Scottish Law Commission paper reviews prescription
Negative prescription establishes a time-limit within which a person who is aggrieved must raise his or her claim in court. If the time-limit is missed, the ability to pursue the claim is lost.
That may at first sight seem unfair, but it should not be, provided that the choice of time-limit strikes a fair balance between competing interests. In a discussion paper published today, the Scottish Law Commission, whose remit is to recommend ways of simplifying, updating and improving the law of Scotland, looks at aspects of the law of prescription.
Following the decision of the Supreme Court in the case of David T Morrison & Co Ltd v ICL Plastics Ltd in 2014, the issue of prescription in relation to claims for latent damage has become topical.
The pursuers in that case were owners of a shop which was damaged by an explosion at the Stockline factory in Glasgow.
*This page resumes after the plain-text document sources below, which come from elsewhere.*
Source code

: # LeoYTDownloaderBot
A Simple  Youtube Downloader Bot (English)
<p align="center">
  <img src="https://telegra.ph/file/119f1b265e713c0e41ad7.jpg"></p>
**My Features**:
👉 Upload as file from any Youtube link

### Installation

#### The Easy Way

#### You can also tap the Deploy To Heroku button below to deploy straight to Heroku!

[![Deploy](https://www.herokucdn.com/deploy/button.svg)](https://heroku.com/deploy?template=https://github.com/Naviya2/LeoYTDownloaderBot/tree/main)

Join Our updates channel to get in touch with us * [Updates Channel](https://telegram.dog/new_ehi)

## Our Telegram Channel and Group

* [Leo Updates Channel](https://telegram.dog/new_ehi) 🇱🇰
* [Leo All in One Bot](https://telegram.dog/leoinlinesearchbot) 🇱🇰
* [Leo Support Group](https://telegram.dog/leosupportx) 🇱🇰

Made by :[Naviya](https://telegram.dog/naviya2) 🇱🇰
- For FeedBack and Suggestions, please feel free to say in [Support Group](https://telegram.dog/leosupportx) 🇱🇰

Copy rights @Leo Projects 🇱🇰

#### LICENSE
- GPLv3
The explosion was in May 2004. After a public inquiry into the blast which reported in July 2009, the shop owners raised an action in August 2009.
Had the time-limit been missed? The case went all the way to the Supreme Court which (by a majority of 3:2) changed the understanding of the relevant law by ruling that the party suffering the loss merely had to be aware of the occurrence of that loss for the clock to start ticking.
The shop owners’ right to claim damages had therefore been lost. The discussion paper examines the law relating to latent damage, asks whether the law as it is after Morrison is fair, and explores options for reform.
Other topics examined in the paper include the scope of the five-year prescription; the structure of the 20-year prescription; whether it should be possible to contract out from the statutory prescriptive periods; and the burden of proof. The consultation exercise runs until 23 May.
David Johnston QC, leading the project, said: “The law of prescription plays an important role in balancing the interests of the parties to a litigation. There is also a wider public interest in requiring litigation to be initiated promptly if it is to be initiated at all.
“The law has remained largely unchanged for 40 years. As part of our current programme of law reform we were encouraged to review the main areas in which change might be considered. This paper is the result.”